In the previous segments, we have discussed color spaces and profiling your monitor. Now we will discuss how to set Photoshop and Lightroom for best color space use.
First, Lightroom. Lightroom actually doesn’t use a colorspace profile for an image until it is exported to a different image editor. So the setting of a profile is actually which profile will be assigned to the image when it is sent to an external editor.
To set this up, we go to Lightroom> Preferences
Once here, you pick the External Editing tab at the top and then proceed to the settings for Photoshop at the top. These are my settings. Some people choose TIFF as a file format but I choose PSD as it is the native Photoshop format.

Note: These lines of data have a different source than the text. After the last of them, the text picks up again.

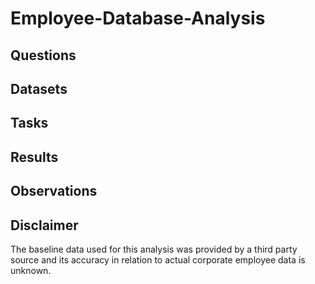 # Employee-Database-Analysis

## Questions



## Datasets



## Tasks



## Results



## Observations



## Disclaimer

The baseline data used for this analysis was provided by a third party source and its accuracy in relation to actual corporate employee data is unknown.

Under that is Color Space and you can see that I have chosen ProPhoto RGB. I want to represent the largest color space possible. Even the monitors that will show Adobe RGB colors won’t show you all of the ProPhoto RGB palette, but maybe someday. I also set the bit depth to 16 bits/component, as this can give you smoother editing in Photoshop.
Below this the Additional External Editor. You can see that my Preset is Color Exef Pro 3.0 (no, I haven’t upgraded to 4, but I hear it is fabulous). I choose TIFF as my file format here and again a Color Space of Prophoto RGB along with a 16 bit depth.
When these are set, anytime you ask Lightroom to Edit In > and then pick Photoshop or another external editor (this is also where you can Merge to Panorama or to HDR in Photoshop as well as open as Smart Object or Layers in Photoshop). Lightroom then tells the External Editing software to use the file format, color space and bit depth that you chose earlier for that image.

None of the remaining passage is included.